We are updating our Terms of Use. Please carefully review the updated Terms before proceeding to our website.

Thursday, March 28, 2024 | Back issues
Courthouse News Service Courthouse News Service

Elephant Trophy Enthusiasts Advance Suit

WASHINGTON (CN) - A hunting group may show that the ban on importing elephant trophies from Zimbabwe violates the Endangered Species Act, a federal judge ruled.

Safari Club International and the National Rifle Association filed the lawsuit earlier this year after the U.S. Fish and Wildlife Service suspended the importation of elephant trophies of sport-hunted elephants from Tanzania and Zimbabwe.

In refusing to enjoin the ban this summer, U.S. District Judge Amy Jackson found that hunters could not show that the inability to take their trophies home caused injury.

The agency subsequently moved to dismiss the claims against it under the Endangered Species Act and Administrative Procedure Act, but U.S. District Judge Royce Lamberth refused Friday to dismiss claims pertaining to trophies taken in Zimbabwe.

"Unlike importing sport-hunted elephants from Tanzania, hunters do not need a permit to import sport-hunted elephants from Zimbabwe because elephants from Zimbabwe are on Appendix II of the CITES treaty," Lamberth wrote, abbreviating the Convention on International Trade in Endangered Species of Wild Fauna and Flora.

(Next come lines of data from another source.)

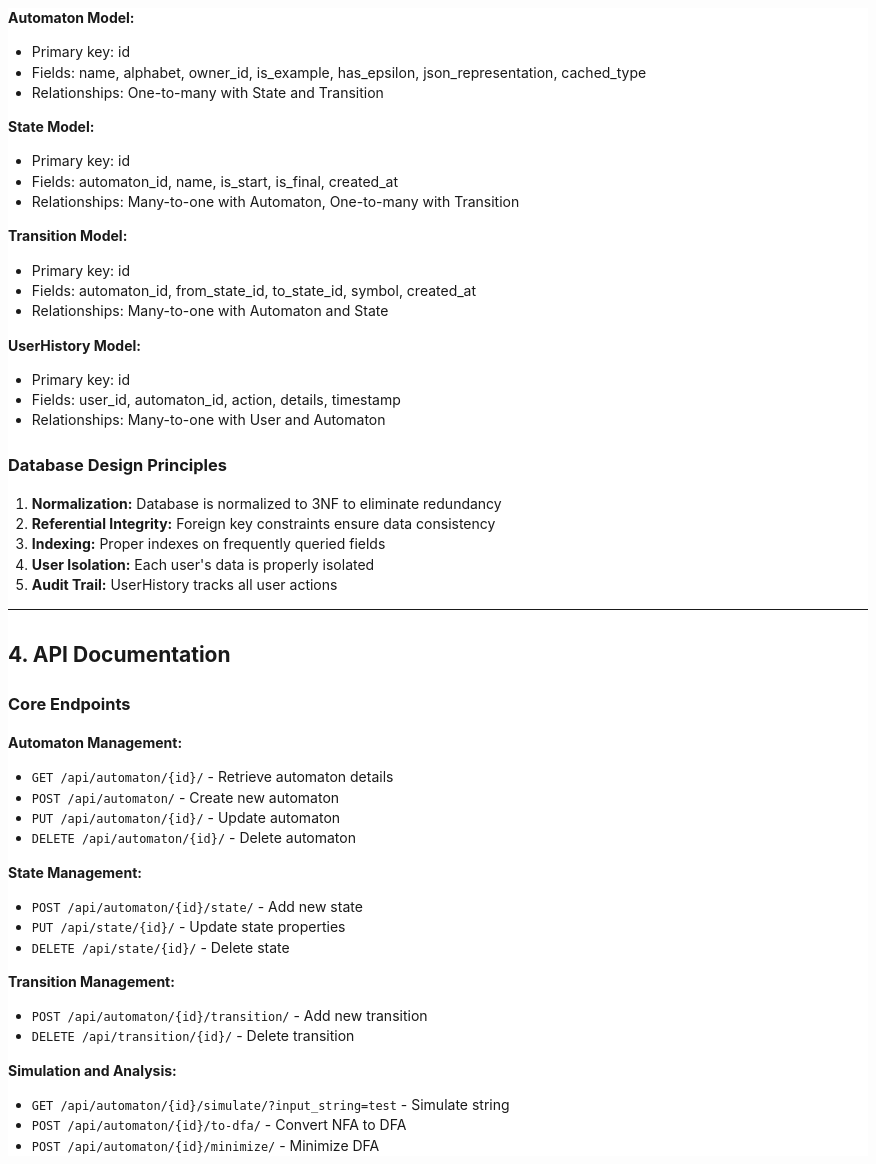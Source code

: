 **Automaton Model:**
- Primary key: id
- Fields: name, alphabet, owner_id, is_example, has_epsilon, json_representation, cached_type
- Relationships: One-to-many with State and Transition

**State Model:**
- Primary key: id
- Fields: automaton_id, name, is_start, is_final, created_at
- Relationships: Many-to-one with Automaton, One-to-many with Transition

**Transition Model:**
- Primary key: id
- Fields: automaton_id, from_state_id, to_state_id, symbol, created_at
- Relationships: Many-to-one with Automaton and State

**UserHistory Model:**
- Primary key: id
- Fields: user_id, automaton_id, action, details, timestamp
- Relationships: Many-to-one with User and Automaton

### Database Design Principles

1. **Normalization:** Database is normalized to 3NF to eliminate redundancy
2. **Referential Integrity:** Foreign key constraints ensure data consistency
3. **Indexing:** Proper indexes on frequently queried fields
4. **User Isolation:** Each user's data is properly isolated
5. **Audit Trail:** UserHistory tracks all user actions

---

## 4. API Documentation

### Core Endpoints

**Automaton Management:**
- `GET /api/automaton/{id}/` - Retrieve automaton details
- `POST /api/automaton/` - Create new automaton
- `PUT /api/automaton/{id}/` - Update automaton
- `DELETE /api/automaton/{id}/` - Delete automaton

**State Management:**
- `POST /api/automaton/{id}/state/` - Add new state
- `PUT /api/state/{id}/` - Update state properties
- `DELETE /api/state/{id}/` - Delete state

**Transition Management:**
- `POST /api/automaton/{id}/transition/` - Add new transition
- `DELETE /api/transition/{id}/` - Delete transition

**Simulation and Analysis:**
- `GET /api/automaton/{id}/simulate/?input_string=test` - Simulate string
- `POST /api/automaton/{id}/to-dfa/` - Convert NFA to DFA
- `POST /api/automaton/{id}/minimize/` - Minimize DFA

The CITES treaty establishes requirements for importing and exporting certain species, creating a level of protection for each species the treaty covers.

Fish and Wildlife had tried to have the claim under the six-year statute of limitations on APA claims, since African elephants from Zimbabwe were moved from CITES Appendix II in 1998, but Judge Lamberth concluded that any harm the groups have suffered did not start until 2014 when the government banned the importation of elephant trophies from the two countries.

Judge Lamberth did, however, dismiss the claims as they apply to Tanzania.

"Defendants assert that the Tanzania advice and finding are not final agency action because they are not the consummation of the agency's decision making process: to import sport-hunted elephants from Tanzania, a hunter must apply for and obtain an import permit, and no plaintiff has been denied an import permit and exhausted the administrative remedies for the denial of a permit," the judge wrote.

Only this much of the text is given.